Bug #70202 REPLACE working differently for a table having PK or UK only versus both PK+UK
Submitted: 30 Aug 2013 15:36 Modified: 2 Sep 2013 11:51
Reporter: Przemyslaw Malkowski Email Updates:
Status: Verified Impact on me:
None 
Category:MySQL Server: DML Severity:S3 (Non-critical)
Version:5.5, 5.6 OS:Any
Assigned to: CPU Architecture:Any
Tags: innodb, REPLACE

[30 Aug 2013 15:36] Przemyslaw Malkowski
Description:
Seems like InnoDB engine has an optimization that allows using update logic when replacing existing unique values for a row instead of delete+insert. Unfortunately this optimization does not work for table having both primary and unique keys. It also does not work for MyISAM tables. 
As a result you may expect significant performance regression for large LOAD DATA INFILE ... REPLACE INTO TABLE.., statements if you add second unique key to a table.

How to repeat:
Note the "x rows affected" for REPLACE statement in each of following examples:

CREATE TABLE `uk_pk2` (
  `id` int(11) NOT NULL,
  PRIMARY KEY (`id`),
  UNIQUE KEY `id` (`id`)
) ENGINE=InnoDB DEFAULT CHARSET=latin1
1 row in set (0.00 sec)

mysql [localhost] {msandbox} (test) > insert into uk_pk2 values (1),(2),(3);
Query OK, 3 rows affected (0.00 sec)
Records: 3  Duplicates: 0  Warnings: 0

mysql [localhost] {msandbox} (test) > select * from uk_pk2;
+----+
| id |
+----+
|  1 |
|  2 |
|  3 |
+----+
3 rows in set (0.00 sec)

mysql [localhost] {msandbox} (test) > replace into uk_pk2 values (1);
Query OK, 2 rows affected (0.00 sec)

------------------------------------------------------------------------

mysql [localhost] {msandbox} (test) > CREATE TABLE pk2 (id int primary key);
Query OK, 0 rows affected (0.01 sec)

mysql [localhost] {msandbox} (test) > insert into pk2 values (1),(2),(3);
Query OK, 3 rows affected (0.01 sec)
Records: 3  Duplicates: 0  Warnings: 0

mysql [localhost] {msandbox} (test) > select * from uk_pk2;
+----+
| id |
+----+
|  1 |
|  2 |
|  3 |
+----+
3 rows in set (0.00 sec)

mysql [localhost] {msandbox} (test) > replace into pk2 values (1);
Query OK, 1 row affected (0.00 sec)

------------------------------------------------------------------------

mysql [localhost] {msandbox} (test) > CREATE TABLE uk2 (id int, unique key(id));
Query OK, 0 rows affected (0.01 sec)

mysql [localhost] {msandbox} (test) > insert into uk2 values (1),(2),(3);
Query OK, 3 rows affected (0.00 sec)
Records: 3  Duplicates: 0  Warnings: 0

mysql [localhost] {msandbox} (test) > replace into uk2 values (1);
Query OK, 1 row affected (0.01 sec)

Suggested fix:
If it's possible - make this optimization work also for tables having two unique keys. 
Otherwise, the documentation needs clarifying.
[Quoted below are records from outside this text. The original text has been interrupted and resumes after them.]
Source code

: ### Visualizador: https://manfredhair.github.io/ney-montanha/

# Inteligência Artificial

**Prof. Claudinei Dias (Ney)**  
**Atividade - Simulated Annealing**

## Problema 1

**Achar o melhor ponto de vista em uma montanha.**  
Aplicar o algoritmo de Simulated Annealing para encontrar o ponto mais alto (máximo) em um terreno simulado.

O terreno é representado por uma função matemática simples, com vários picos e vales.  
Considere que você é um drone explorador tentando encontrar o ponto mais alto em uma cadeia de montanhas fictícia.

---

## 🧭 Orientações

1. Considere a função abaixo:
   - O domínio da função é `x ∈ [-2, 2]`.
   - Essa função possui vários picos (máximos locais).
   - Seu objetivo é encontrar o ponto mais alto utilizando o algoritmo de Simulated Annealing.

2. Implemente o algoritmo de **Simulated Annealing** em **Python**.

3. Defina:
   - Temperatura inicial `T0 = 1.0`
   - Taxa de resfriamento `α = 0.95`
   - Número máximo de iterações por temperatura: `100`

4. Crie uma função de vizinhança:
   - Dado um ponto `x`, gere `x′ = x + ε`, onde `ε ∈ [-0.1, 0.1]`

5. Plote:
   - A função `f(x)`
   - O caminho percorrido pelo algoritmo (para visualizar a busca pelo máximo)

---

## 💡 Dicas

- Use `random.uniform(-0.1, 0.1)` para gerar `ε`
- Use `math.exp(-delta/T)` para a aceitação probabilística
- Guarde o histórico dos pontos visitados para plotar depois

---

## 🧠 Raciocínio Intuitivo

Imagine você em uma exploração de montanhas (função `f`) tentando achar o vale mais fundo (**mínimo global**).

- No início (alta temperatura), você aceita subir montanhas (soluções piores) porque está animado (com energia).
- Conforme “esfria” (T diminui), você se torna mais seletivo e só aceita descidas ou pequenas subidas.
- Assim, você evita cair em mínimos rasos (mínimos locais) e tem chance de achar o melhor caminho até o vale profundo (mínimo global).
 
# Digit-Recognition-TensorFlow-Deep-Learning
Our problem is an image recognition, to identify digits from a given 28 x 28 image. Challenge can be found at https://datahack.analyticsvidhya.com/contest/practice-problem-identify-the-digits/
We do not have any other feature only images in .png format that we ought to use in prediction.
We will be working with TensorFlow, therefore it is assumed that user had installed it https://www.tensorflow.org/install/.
In http://dev.mysql.com/doc/refman/5.6/en/replace.html we can see:

"It is possible that in the case of a duplicate-key error, a storage engine may perform the REPLACE as an update rather than a delete plus insert, but the semantics are the same. There are no user-visible effects other than a possible difference in how the storage engine increments Handler_xxx status variables."

While this is not true - there is significant performance difference! I get much worse results for LOAD DATA INFILE ... REPLACE when two unique keys are present.
[2 Sep 2013 11:51] Umesh Shastry
Hello Przemyslaw,

Thank you for the bug report and the test case. 
Verified as described.

Thanks,
Umesh